Another day in the Brexit saga yesterday as Geoffrey Cox, the Attorney General and Stephen Barclay headed back to Brussels with Cox denying he has given up trying to get the Withdrawal Agreement changed and saying there is still 'hope' (HERE). I suppose you can always find somebody with 'hope' for the dodo but it isn't going to bring it back from extinction.  It's a testament to humanities odd belief in the power of hope.

The Telegraph gives a firm thumbs down to the £1.6 billion Brexit Stronger Towns Fund (HERE) or what they call a 'bung' and say the left behind areas should be given the "opportunity to thrive" under Brexit (HERE). I am afraid it's behind a paywall so I can't tell you quite what they mean by 'opportunity' or 'thrive'. I assume Swindon might be interested in the idea after 2021 when Honda have pulled out - the first Honda plant to close in the company's seventy year history.

And let's not forget Burnaston (Toyota), Oxford (BMW), Sunderland (Nissan) and Broughton (Airbus) who will also be all ears for The Telegraph's plan and no doubt desperately looking for the EU Directive that has hitherto banned firms thriving in the UK.  This will be the first EU law to be repealed I assume - and not a moment too soon.

BMW and Toyota both took the opportunity at the Geneva Motor Show this week (HERE) to issue stark warnings of the impact of the UK exiting without a deal. Johan van Zyl, the head of Toyota's European operations, said it was vital that there was 'frictionless trade' with the European Union.

Peter Schwarzenbauer, a BMW board member, said if a "worst case" no-deal scenario happened, "we would need to consider what it exactly means for us in the long run" and added that, "For Mini, this is really a danger."  These warnings echoed those from Ford, Nissan, JLR and Airbus and plenty of others.

But in a sign that either a majority of the British people or Ian Duncan Smith has completely lost touch with reality, IDS was appearing on Bloomberg TV (HERE) at more or less the same time, telling an American audience that the polls showed a majority of people in this country want to leave without a deal - thus deliberately provoking the catastrophe that major foreign investors in the UK like Toyota and BMW were warning about.
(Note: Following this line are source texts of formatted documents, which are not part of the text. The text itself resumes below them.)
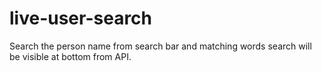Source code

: # live-user-search
Search the person name from search bar and matching words search will be visible at bottom from API.
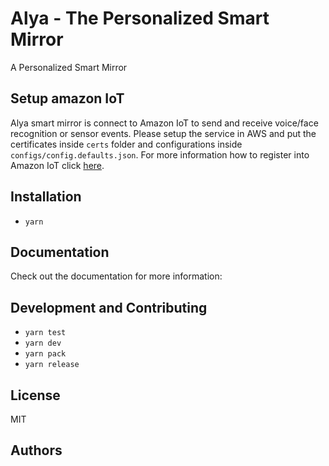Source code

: # Alya - The Personalized Smart Mirror

A Personalized Smart Mirror


## Setup amazon IoT
Alya smart mirror is connect to Amazon IoT to send and receive voice/face recognition or sensor events. Please setup the service in AWS and put the certificates inside `certs` folder and configurations inside `configs/config.defaults.json`.
For more information how to register into Amazon IoT click [here](https://github.com/alya-mirror/asm-youtube-addon-skill/blob/master/documentation/awsIOT.md).
## Installation

- `yarn`

## Documentation
Check out the documentation for more information:

## Development and Contributing

- `yarn test`
- `yarn dev`
- `yarn pack`
- `yarn release`

## License
MIT

## Authors

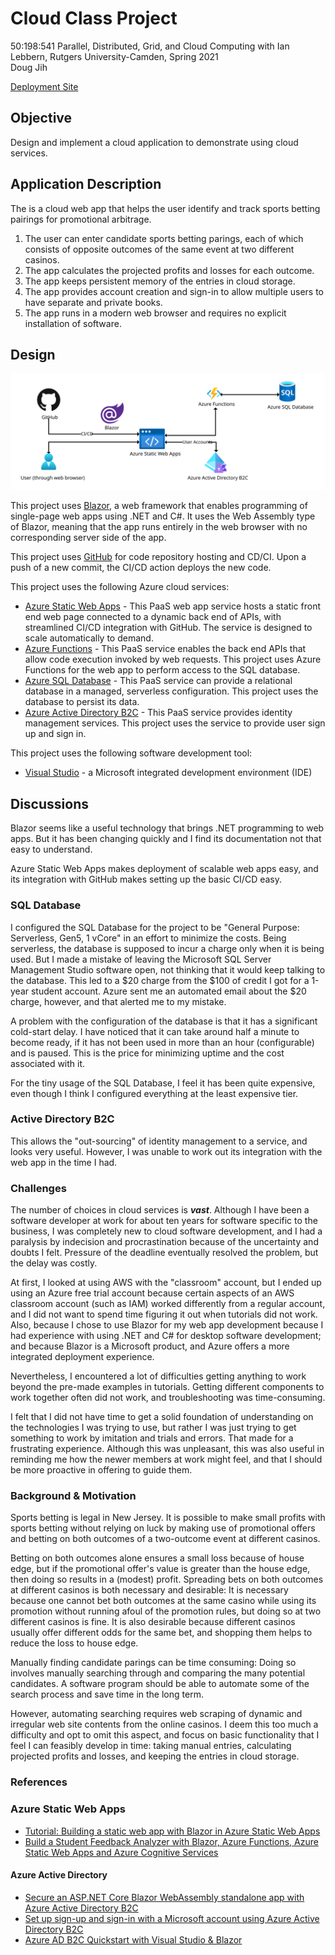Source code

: # Cloud Class Project
50:198:541 Parallel, Distributed, Grid, and Cloud Computing with Ian Lebbern, Rutgers University-Camden, Spring 2021  
Doug Jih

[Deployment Site](https://proud-pond-036294e0f.azurestaticapps.net)

## Objective
Design and implement a cloud application to demonstrate using cloud services.

## Application Description

The is a cloud web app that helps the user identify and track sports betting pairings for promotional arbitrage.
1. The user can enter candidate sports betting parings, each of which consists of opposite outcomes of the same event at two different casinos.
1. The app calculates the projected profits and losses for each outcome.
1. The app keeps persistent memory of the entries in cloud storage.
1. The app provides account creation and sign-in to allow multiple users to have separate and private books.
1. The app runs in a modern web browser and requires no explicit installation of software.

## Design

![design overview](./doc/overview.svg)

This project uses [Blazor](https://dotnet.microsoft.com/apps/aspnet/web-apps/blazor), a web framework that enables programming of single-page web apps using .NET and C#. It uses the Web Assembly type of Blazor, meaning that the app runs entirely in the web browser with no corresponding server side of the app.

This project uses [GitHub](https://github.com/) for code repository hosting and CD/CI. Upon a push of a new commit, the CI/CD action deploys the new code.

This project uses the following Azure cloud services:
- [Azure Static Web Apps](https://azure.microsoft.com/en-us/services/app-service/static/) - This PaaS web app service hosts a static front end web page connected to a dynamic back end of APIs, with streamlined CI/CD integration with GitHub. The service is designed to scale automatically to demand.
- [Azure Functions](https://azure.microsoft.com/en-us/services/functions/) - This PaaS service enables the back end APIs that allow code execution invoked by web requests. This project uses Azure Functions for the web app to perform access to the SQL database.
- [Azure SQL Database](https://azure.microsoft.com/en-us/products/azure-sql/database/) - This PaaS service can provide a relational database in a managed, serverless configuration. This project uses the database to persist its data.
- [Azure Active Directory B2C](https://azure.microsoft.com/en-us/services/active-directory/external-identities/b2c/) - This PaaS service provides identity management services. This project uses the service to provide user sign up and sign in.

This project uses the following software development tool:
- [Visual Studio](https://visualstudio.microsoft.com/) - a Microsoft integrated development environment (IDE)

## Discussions

Blazor seems like a useful technology that brings .NET programming to web apps. But it has been changing quickly and I find its documentation not that easy to understand.

Azure Static Web Apps makes deployment of scalable web apps easy, and its integration with GitHub makes setting up the basic CI/CD easy.

### SQL Database

I configured the SQL Database for the project to be "General Purpose: Serverless, Gen5, 1 vCore" in an effort to minimize the costs. Being serverless, the database is supposed to incur a charge only when it is being used. But I made a mistake of leaving the Microsoft SQL Server Management Studio software open, not thinking that it would keep talking to the database. This led to a $20 charge from the $100 of credit I got for a 1-year student account. Azure sent me an automated email about the $20 charge, however, and that alerted me to my mistake.

A problem with the configuration of the database is that it has a significant cold-start delay. I have noticed that it can take around half a minute to become ready, if it has not been used in more than an hour (configurable) and is paused. This is the price for minimizing uptime and the cost associated with it.

For the tiny usage of the SQL Database, I feel it has been quite expensive, even though I think I configured everything at the least expensive tier.

### Active Directory B2C

This allows the "out-sourcing" of identity management to a service, and looks very useful. However, I was unable to work out its integration with the web app in the time I had.

### Challenges
The number of choices in cloud services is ***vast***. Although I have been a software developer at work for about ten years for software specific to the business, I was completely new to cloud software development, and I had a paralysis by indecision and procrastination because of the uncertainty and doubts I felt. Pressure of the deadline eventually resolved the problem, but the delay was costly.

At first, I looked at using AWS with the "classroom" account, but I ended up using an Azure free trial account because certain aspects of an AWS classroom account (such as IAM) worked differently from a regular account, and I did not want to spend time figuring it out when tutorials did not work. Also, because I chose to use Blazor for my web app development because I had experience with using .NET and C# for desktop software development; and because Blazor is a Microsoft product, and Azure offers a more integrated deployment experience.

Nevertheless, I encountered a lot of difficulties getting anything to work beyond the pre-made examples in tutorials. Getting different components to work together often did not work, and troubleshooting was time-consuming. 

I felt that I did not have time to get a solid foundation of understanding on the technologies I was trying to use, but rather I was just trying to get something to work by imitation and trials and errors. That made for a frustrating experience. Although this was unpleasant, this was also useful in reminding me how the newer members at work might feel, and that I should be more proactive in offering to guide them.

### Background & Motivation
Sports betting is legal in New Jersey. It is possible to make small profits with sports betting without relying on luck by making use of promotional offers and betting on both outcomes of a two-outcome event at different casinos.

Betting on both outcomes alone ensures a small loss because of house edge, but if the promotional offer's value is greater than the house edge, then doing so results in a (modest) profit. Spreading bets on both outcomes at different casinos is both necessary and desirable: It is necessary because one cannot bet both outcomes at the same casino while using its promotion without running afoul of the promotion rules, but doing so at two different casinos is fine. It is also desirable because different casinos usually offer different odds for the same bet, and shopping them helps to reduce the loss to house edge.

Manually finding candidate parings can be time consuming: Doing so involves manually searching through and comparing the many potential candidates. A software program should be able to automate some of the search process and save time in the long term.

However, automating searching requires web scraping of dynamic and irregular web site contents from the online casinos. I deem this too much a difficulty and opt to omit this aspect, and focus on basic functionality that I feel I can feasibly develop in time: taking manual entries, calculating projected profits and losses, and keeping the entries in cloud storage.

### References

### Azure Static Web Apps

- [Tutorial: Building a static web app with Blazor in Azure Static Web Apps](https://docs.microsoft.com/en-us/azure/static-web-apps/deploy-blazor)
- [Build a Student Feedback Analyzer with Blazor, Azure Functions, Azure Static Web Apps and Azure Cognitive Services](https://dev.to/ashirwadsatapathi/build-a-student-feedback-analyzer-with-blazor-azure-functions-azure-static-web-apps-and-azure-cognitive-services-4acj)

####  Azure Active Directory

- [Secure an ASP.NET Core Blazor WebAssembly standalone app with Azure Active Directory B2C](https://docs.microsoft.com/en-us/aspnet/core/blazor/security/webassembly/standalone-with-azure-active-directory-b2c?view=aspnetcore-5.0)
- [Set up sign-up and sign-in with a Microsoft account using Azure Active Directory B2C](https://docs.microsoft.com/en-us/azure/active-directory-b2c/identity-provider-microsoft-account?pivots=b2c-user-flow)
- [Azure AD B2C Quickstart with Visual Studio & Blazor](https://medium.com/marcus-tee-anytime/azure-ad-b2c-quickstart-with-visual-studio-blazor-563efdff6fdd)
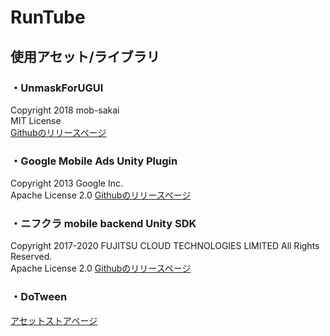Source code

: # RunTube

## 使用アセット/ライブラリ

### ・UnmaskForUGUI  
Copyright 2018 mob-sakai  
MIT License  
[Githubのリリースページ](https://github.com/mob-sakai/UnmaskForUGUI/releases)  

### ・Google Mobile Ads Unity Plugin
Copyright 2013 Google Inc.  
Apache License 2.0
[Githubのリリースページ](https://github.com/googleads/googleads-mobile-unity/releases)

### ・ニフクラ mobile backend Unity SDK
Copyright 2017-2020 FUJITSU CLOUD TECHNOLOGIES LIMITED All Rights Reserved.  
Apache License 2.0
[Githubのリリースページ](https://github.com/NIFCLOUD-mbaas/ncmb_unity/releases)

### ・DoTween
[アセットストアページ](https://assetstore.unity.com/packages/tools/animation/dotween-hotween-v2-27676)
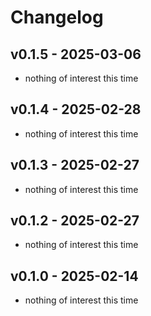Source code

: # Changelog

## v0.1.5 - 2025-03-06

* nothing of interest this time

## v0.1.4 - 2025-02-28

* nothing of interest this time

## v0.1.3 - 2025-02-27

* nothing of interest this time

## v0.1.2 - 2025-02-27

* nothing of interest this time

## v0.1.0 - 2025-02-14

* nothing of interest this time
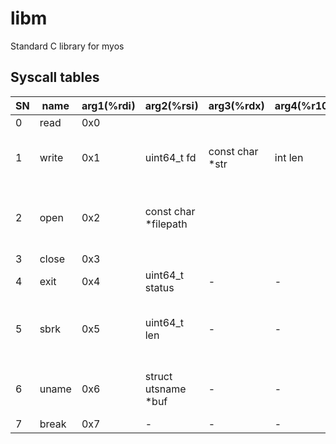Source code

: # libm

Standard C library for myos

## Syscall tables

| SN  | name  | arg1(%rdi) | arg2(%rsi)            | arg3(%rdx)       | arg4(%r10) | arg5(%r8) | arg6(%r9) | ret(%rax)                                      |
| --- | ----- | ---------- | --------------------- | ---------------- | ---------- | --------- | --------- | ---------------------------------------------- |
| 0   | read  | 0x0        |                       |                  |            |           |           |                                                |
| 1   | write | 0x1        | uint64_t fd           | const char \*str | int len    | -         | -         | int64_t (success: 0, error: -1)                |
| 2   | open  | 0x2        | const char \*filepath |                  |            |           |           | int64_t (success: uint64_t fd, error: -1)      |
| 3   | close | 0x3        |                       |                  |            |           |           |                                                |
| 4   | exit  | 0x4        | uint64_t status       | -                | -          | -         | -         | void                                           |
| 5   | sbrk  | 0x5        | uint64_t len          | -                | -          | -         | -         | void\* (success: pointer, error: null pointer) |
| 6   | uname | 0x6        | struct utsname \*buf  | -                | -          | -         | -         | int64_t (success: 0, error: -1)                |
| 7   | break | 0x7        | -                     | -                | -          | -         | -         | -                                              |
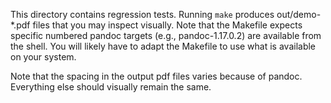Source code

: 
This directory contains regression tests.  Running `make` produces out/demo-*.pdf files that you may inspect visually.  Note that the Makefile expects specific numbered pandoc targets (e.g., pandoc-1.17.0.2) are available from the shell.  You will likely have to adapt the Makefile to use what is available on your system.

Note that the spacing in the output pdf files varies because of pandoc.  Everything else should visually remain the same.
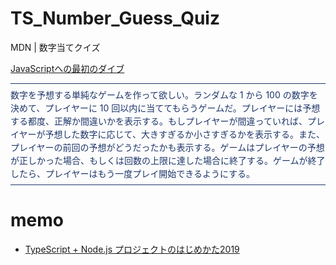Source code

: # TS_Number_Guess_Quiz

MDN | 数字当てクイズ

[JavaScriptへの最初のダイブ](https://developer.mozilla.org/ja/docs/Learn/JavaScript/First_steps/A_first_splash)

<p class="card">
    数字を予想する単純なゲームを作って欲しい。ランダムな 1 から 100 の数字を決めて、プレイヤーに 10 回以内に当ててもらうゲームだ。プレイヤーには予想する都度、正解か間違いかを表示する。もしプレイヤーが間違っていれば、プレイヤーが予想した数字に応じて、大きすぎるか小さすぎるかを表示する。また、プレイヤーの前回の予想がどうだったかも表示する。ゲームはプレイヤーの予想が正しかった場合、もしくは回数の上限に達した場合に終了する。ゲームが終了したら、プレイヤーはもう一度プレイ開始できるようにする。
</p>

# memo

- [TypeScript + Node.js プロジェクトのはじめかた2019](https://qiita.com/notakaos/items/3bbd2293e2ff286d9f49)


<style>
    .card {
    color: #1e366a;
    border-top: solid #1e366a 1px;/*上のボーダー*/
    border-bottom: solid #1e366a 1px;/*下のボーダー*/
    padding: 0.5em 0 0.5em 1.5em;
    line-height: 1.5;
    padding: 0.5em 0;
}
</style>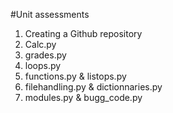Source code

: #Unit assessments
1. Creating a Github repository
3. Calc.py
4. grades.py
5. loops.py
6. functions.py & listops.py
7. filehandling.py & dictionnaries.py
8. modules.py & bugg_code.py 

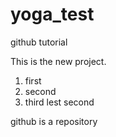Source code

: # yoga_test
github tutorial

This is the new project.
1. first
2. second
3. third
lest second



github is a repository 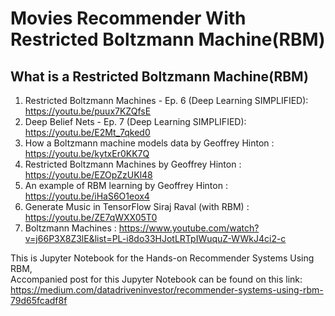 # Movies Recommender With Restricted Boltzmann Machine(RBM)

## What is a Restricted Boltzmann Machine(RBM)

1.  Restricted Boltzmann Machines - Ep. 6 (Deep Learning SIMPLIFIED): https://youtu.be/puux7KZQfsE
2.  Deep Belief Nets - Ep. 7 (Deep Learning SIMPLIFIED): https://youtu.be/E2Mt_7qked0
3.  How a Boltzmann machine models data by Geoffrey Hinton : https://youtu.be/kytxEr0KK7Q
4.  Restricted Boltzmann Machines by Geoffrey Hinton : https://youtu.be/EZOpZzUKl48
5.  An example of RBM learning by Geoffrey Hinton : https://youtu.be/iHaS6O1eox4
6.  Generate Music in TensorFlow Siraj Raval (with RBM) : https://youtu.be/ZE7qWXX05T0
7.  Boltzmann Machines : https://www.youtube.com/watch?v=j66P3X8Z3lE&list=PL-i8do33HJotLRTpIWuquZ-WWkJ4ci2-c

This is Jupyter Notebook for the Hands-on Recommender Systems Using RBM,                
Accompanied post for this Jupyter Notebook can be found on this link: https://medium.com/datadriveninvestor/recommender-systems-using-rbm-79d65fcadf8f
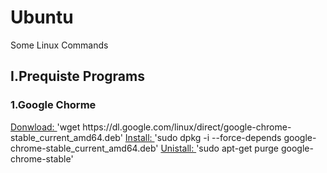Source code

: # Ubuntu
Some Linux Commands

<h2>I.Prequiste Programs</h2>
<h3>1.Google Chorme</h3>
<u>Donwload: </u>
'wget https://dl.google.com/linux/direct/google-chrome-stable_current_amd64.deb'
<u>Install: </u>
'sudo dpkg -i --force-depends google-chrome-stable_current_amd64.deb'
<u>Unistall: </u>
'sudo apt-get purge google-chrome-stable'
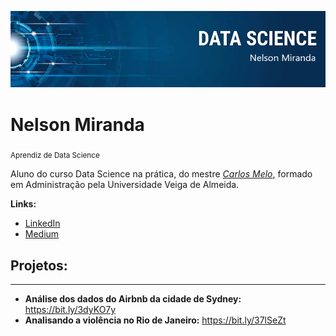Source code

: <p align="center">
  <img src="banner.png" >
</p>

# Nelson Miranda
<sub>Aprendiz de Data Science</sub>

Aluno do curso Data Science na prática, do mestre [*Carlos Melo*](http://sigmoidal.ai), formado em Administração pela Universidade Veiga de Almeida.


**Links:**
* [LinkedIn](https://www.linkedin.com/in/nelsontmiranda)
* [Medium](https://medium.com/@tnelsonmiranda)

## Projetos:

---
* **Análise dos dados do Airbnb da cidade de Sydney:** https://bit.ly/3dyKO7y
* **Analisando a violência no Rio de Janeiro:** https://bit.ly/37lSeZt

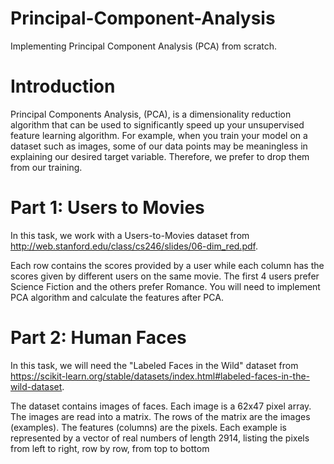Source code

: # Principal-Component-Analysis
Implementing Principal Component Analysis (PCA) from scratch.

# Introduction
Principal Components Analysis, (PCA), is a dimensionality reduction algorithm that can be used to significantly speed up your unsupervised feature learning algorithm. For example, when you train your model on a dataset such as images, some of our data points may be meaningless in explaining our desired target variable. Therefore, we prefer to drop them from our training.

# Part 1: Users to Movies
In this task, we work with a Users-to-Movies dataset from http://web.stanford.edu/class/cs246/slides/06-dim_red.pdf.

Each row contains the scores provided by a user while each column has the scores given by different users on the same movie. The first 4 users prefer Science Fiction and the others prefer Romance. You will need to implement PCA algorithm and calculate the features after PCA.

# Part 2: Human Faces
In this task, we will need the "Labeled Faces in the Wild" dataset from https://scikit-learn.org/stable/datasets/index.html#labeled-faces-in-the-wild-dataset.

The dataset contains images of faces. Each image is a 62x47 pixel array. The images are read into a matrix. The rows of the matrix are the images (examples). The features (columns) are the pixels. Each example is represented by a vector of real numbers of length 2914, listing the pixels from left to right, row by row, from top to bottom
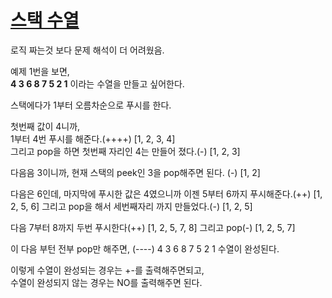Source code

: # [스택 수열](https://www.acmicpc.net/problem/1874)

로직 짜는것 보다 문제 해석이 더 어려웠음.  

예제 1번을 보면,  
**4 3 6 8 7 5 2 1** 이라는 수열을 만들고 싶어한다.  

스택에다가 1부터 오름차순으로 푸시를 한다.  

첫번째 값이 4니까,  
1부터 4번 푸시를 해준다.(++++) [1, 2, 3, 4]   
그리고 pop을 하면 첫번째 자리인 4는 만들어 졌다.(-) [1, 2, 3]  

다음음 3이니까, 현재 스택의 peek인 3을 pop해주면 된다. (-) [1, 2]

다음은 6인데, 마지막에 푸시한 값은 4였으니까 이젠 5부터 6까지 푸시해준다.(++) [1, 2, 5, 6]
그리고 pop을 해서 세번째자리 까지 만들었다.(-) [1, 2, 5]

다음 7부터 8까지 두번 푸시한다(++) [1, 2, 5, 7, 8]
그리고 pop(-) [1, 2, 5, 7]

이 다음 부턴 전부 pop만 해주면, (----)
4 3 6 8 7 5 2 1 수열이 완성된다.

이렇게 수열이 완성되는 경우는  +-를 출력해주면되고,  
수열이 완성되지 않는 경우는 NO를 출력해주면 된다.




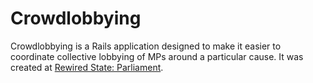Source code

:# Crowdlobbying

Crowdlobbying is a Rails application designed to make it easier to coordinate collective lobbying of MPs around a particular cause. It was created at [Rewired State: Parliament](http://rewiredstate.org/events/parliament/).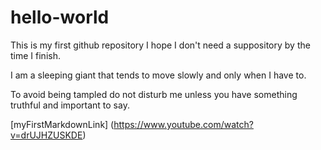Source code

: # hello-world
This is my first github repository I hope I don't need a suppository by the time I finish. 

I am a sleeping giant that tends to move slowly and only when I have to. 

To avoid being tampled do not disturb me unless you have something truthful and important to say. 

[myFirstMarkdownLink] (https://www.youtube.com/watch?v=drUJHZUSKDE)
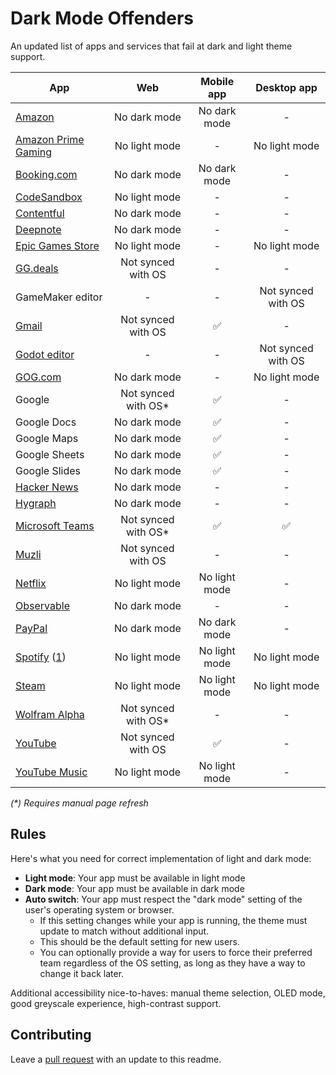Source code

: # Dark Mode Offenders

An updated list of apps and services that fail at dark and light theme support.

|App|Web|Mobile app|Desktop app|
|-|:-:|:-:|:-:|
|[Amazon](https://amazon.com)|No dark mode|No dark mode|-|
|[Amazon Prime Gaming](https://gaming.amazon.com/)|No light mode|-|No light mode|
|[Booking.com](https://booking.com/)|No dark mode|No dark mode|-|
|[CodeSandbox](https://codesandbox.io/)|No light mode|-|-|
|[Contentful](https://ontentful.com/)|No dark mode|-|-|
|[Deepnote](https://deepnote.com/)|No dark mode|-|-|
|[Epic Games Store](https://store.epicgames.com/)|No light mode|-|No light mode|
|[GG.deals](https://deals.gg)|Not synced with OS|-|-|
|GameMaker editor|-|-|Not synced with OS|
|[Gmail](http://mail.google.com/)|Not synced with OS|✅|-|
|[Godot editor](https://godotengine.org/)|-|-|Not synced with OS|
|[GOG.com](https://gog.com)|No dark mode|-|No light mode|
|Google|Not synced with OS*|✅|-|
|Google Docs|No dark mode|✅|-|
|Google Maps|No dark mode|✅|-|
|Google Sheets|No dark mode|✅|-|
|Google Slides|No dark mode|✅|-|
|[Hacker News](http://news.ycombinator.com/)|No dark mode|-|-|
|[Hygraph](https://hygraph.com/)|No dark mode|-|-|
|[Microsoft Teams](https://teams.microsoft.com/)|Not synced with OS*|✅|✅|
|[Muzli](https://muz.li/)|Not synced with OS|-|-|
|[Netflix](https://www.netflix.com/)|No light mode|No light mode|-|
|[Observable](https://observablehq.com)|No dark mode|-|-|
|[PayPal](https://www.paypal.com/de/home)|No dark mode|No dark mode|-|
|[Spotify](https://spotify.com/) ([1](https://community.spotify.com/t5/Live-Ideas/All-Platforms-Light-Mode-option/idi-p/730341))|No light mode|No light mode|No light mode|
|[Steam](https://store.steampowered.com/)|No light mode|No light mode|No light mode|
|[Wolfram Alpha](https://www.wolframalpha.com/)|Not synced with OS*|-|-|
|[YouTube](https://www.youtube.com/)|Not synced with OS|✅|-|
|[YouTube Music](https://www.youtube.com/)|No light mode|No light mode|-|


_(*) Requires manual page refresh_

## Rules

Here's what you need for correct implementation of light and dark mode:

- **Light mode**: Your app must be available in light mode
- **Dark mode**: Your app must be available in dark mode
- **Auto switch**: Your app must respect the "dark mode" setting of the user's operating system or browser.
  - If this setting changes while your app is running, the theme must update to match without additional input.
  - This should be the default setting for new users.
  - You can optionally provide a way for users to force their preferred team regardless of the OS setting, as long as they have a way to change it back later.

Additional accessibility nice-to-haves: manual theme selection, OLED mode, good greyscale experience, high-contrast support.

## Contributing

Leave a [pull request](https://github.com/jerryjappinen/dark-mode-offenders/pulls) with an update to this readme.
This is IDS:

"If you look at the polling it’s quite clear that the vast majority want to get out now, even if they voted Remain, and just get on with it.

"It’s very difficult, you know, to break it down, but all the polling tells us categorically – and the same in my constituency – which is [sic] that the majority are happy to get out without a withdrawal agreement, that gets the highest scoring of the lot".

Needless to say he has come in for some stick - the polls show nothing of the sort.

And sadly, IDS was not being played by the late and great Graham Chapman wearing the uniform of a British Army officer and bringing the Brexit sketch to a close by declaring it as 'too silly'. Brexit is not a Monty Python sketch, although it sometimes seems like it.

All of which brings me conveniently to an article (HERE) in the English language edition of Der Spiegel which should be required reading at Leave Means Leave and in every school in the country. It is a humiliating if painfully accurate look at ourselves through German eyes. Do read it. 

Some quotes:

"Almost everyone who has a say in Brexit belongs to the British establishment, meaning they went to an outrageously expensive private school and completed their studies at Cambridge or Oxford. In this regard, too, we have been enlightened. What in the name of God do they learn there? It certainly can't be skills that would prepare them for the real world. Or would you trust a lawyer who regularly shows up to negotiations so completely unprepared that they have to be broken off again after just a few minutes?

"We don't want to be unfair. We have the British to thank for afternoon tea, Monty Python and the Beatles, which is more than many countries have managed to produce in their history. Plus, they have the queen, which, for someone like myself, who tends toward monarchism, is a reason to admire the UK. It is also worth noting that at a certain point in every country's history, decay becomes unavoidable. Some do so slowly, others more rapidly.

"The fact that the British are doing so rather quickly at the moment could have something to do with the fact that it is an island nation. I have never really understood how people could convince themselves that keeping entirely to themselves is advantageous. A look across the English Channel provides a telling example of what can go wrong".

So, let us weep for what we have become - an international joke.